It can be seen from Figure 9 that the accuracy of the four models will increase as the number of training samples increases. However, as traditional machine learning methods, whether it is SVM or WDCNN, the accuracy rate is disappointing. This is because traditional machine learning methods can only achieve good results when training samples are sufficient. With the increase of training samples, the accuracy rate of WDCNN becomes the lowest. This is because the network structure of WDCNN is too complex and the number of training samples is insufficient, which leads to serious overfitting. As a meta-learning method, the accuracy rate of Pro Net and WPNF has always been maintained at a high level, even in the 1-shot scenario. The classification accuracy rate of WPNF surpassed Pro Net in these four scenarios. The improvement is most obvious in the 1-shot scenario, which is 5.6%. With the increase of training samples, the gap of the two models gradually decreased, respectively 3.53%, 3.29%, 0.94%. This shows that in the few-shot scenario, WPNT is superior to traditional machine learning models or meta-learning methods.

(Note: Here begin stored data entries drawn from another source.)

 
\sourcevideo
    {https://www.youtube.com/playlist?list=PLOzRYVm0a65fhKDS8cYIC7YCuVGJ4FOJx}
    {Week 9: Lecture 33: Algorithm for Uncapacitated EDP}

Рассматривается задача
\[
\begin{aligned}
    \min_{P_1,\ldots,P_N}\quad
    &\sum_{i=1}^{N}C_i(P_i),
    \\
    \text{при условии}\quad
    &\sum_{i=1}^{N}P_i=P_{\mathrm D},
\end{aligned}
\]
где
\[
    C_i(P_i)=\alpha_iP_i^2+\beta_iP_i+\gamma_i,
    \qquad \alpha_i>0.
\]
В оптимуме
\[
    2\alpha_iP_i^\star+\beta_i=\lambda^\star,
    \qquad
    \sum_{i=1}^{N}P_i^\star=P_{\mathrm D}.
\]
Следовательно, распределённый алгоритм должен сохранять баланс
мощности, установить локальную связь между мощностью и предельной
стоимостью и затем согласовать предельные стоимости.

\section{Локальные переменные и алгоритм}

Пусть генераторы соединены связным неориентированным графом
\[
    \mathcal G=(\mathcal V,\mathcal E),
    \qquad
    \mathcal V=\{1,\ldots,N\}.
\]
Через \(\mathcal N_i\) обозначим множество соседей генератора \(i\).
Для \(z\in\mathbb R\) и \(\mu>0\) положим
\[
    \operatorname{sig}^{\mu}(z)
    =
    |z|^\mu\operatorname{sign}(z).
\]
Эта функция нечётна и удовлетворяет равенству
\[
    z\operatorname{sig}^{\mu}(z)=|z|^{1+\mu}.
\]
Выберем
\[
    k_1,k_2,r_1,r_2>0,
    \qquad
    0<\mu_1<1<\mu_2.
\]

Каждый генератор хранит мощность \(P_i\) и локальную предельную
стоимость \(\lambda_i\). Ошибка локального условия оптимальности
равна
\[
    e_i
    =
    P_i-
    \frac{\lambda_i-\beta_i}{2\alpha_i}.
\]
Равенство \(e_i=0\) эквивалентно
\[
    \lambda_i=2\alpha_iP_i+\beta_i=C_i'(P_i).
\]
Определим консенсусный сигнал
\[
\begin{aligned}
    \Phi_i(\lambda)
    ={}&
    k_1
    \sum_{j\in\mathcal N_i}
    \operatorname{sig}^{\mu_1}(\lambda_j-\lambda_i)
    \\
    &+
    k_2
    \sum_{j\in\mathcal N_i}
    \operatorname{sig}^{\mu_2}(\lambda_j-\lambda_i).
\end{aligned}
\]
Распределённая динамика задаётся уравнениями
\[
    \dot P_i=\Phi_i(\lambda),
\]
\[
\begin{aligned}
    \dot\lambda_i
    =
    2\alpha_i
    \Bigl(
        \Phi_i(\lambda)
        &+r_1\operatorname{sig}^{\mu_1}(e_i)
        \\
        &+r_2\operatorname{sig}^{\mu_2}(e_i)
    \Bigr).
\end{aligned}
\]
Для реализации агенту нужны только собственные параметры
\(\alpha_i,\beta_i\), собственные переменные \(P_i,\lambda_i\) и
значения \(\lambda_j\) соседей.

4.4.1. Visualization of the Performance of WPNF and Pro Net

In order to compare WPNF and Pro Net more intuitively, we visualized the training results of these two models in some scenarios. Figure 10 is a comparison diagram of the loss value of the two models with different number of samples. Figure 11 is the result of taking out the features extracted from the last hidden layer of the two models during the training phase and the testing phase, and visualizing them using the t-SNE method.

WPNF and Pro Net use the same loss function, so the losses of the two can be compared visually. As can be seen from Figure 10, the loss of WPNF in the test is an order of magnitude lower than that of Pro Net. In the 10-shot scenario, even if the accuracy difference between the two is less than 1%, the difference in their loss is very large, the loss of WPNF is only 14% of Pro Net’s. This shows that no matter which scenario, the performance of WPNF is more stable and reliable.

We use t-SNE (t-distributed stochastic neighbor embedding) [48] to visualize the performance of WPNF and Pro Net on the training set and test set respectively, where the training scenario was 10-way 5-shot and the test scenario was 5-way 5-shot. The result is shown in Figure 11. It can be seen that both WPNF and Pro Net achieved very good results on the training set, but the results of Pro Net on the test set were not satisfactory. Although in this scenario, the accuracy of Pro net on the test set is only 3.29% lower than WPNF, its reliability and generalization ability are far inferior to WPNF.

4.4.2. Comparison of WPNF and Several Other Models

We made the confusion matrix of the several models mentioned in this paper to better compare the stability and reliability of these models. In order to increase the credibility of the results, we repeated the experiments for each model. For Pro net and WPNF, we randomly selected four episodes during the test phase and made the corresponding confusion matrix. For SVM and WDCNN, the experiment was repeated four times, and the confusion matrix of the four test results was made.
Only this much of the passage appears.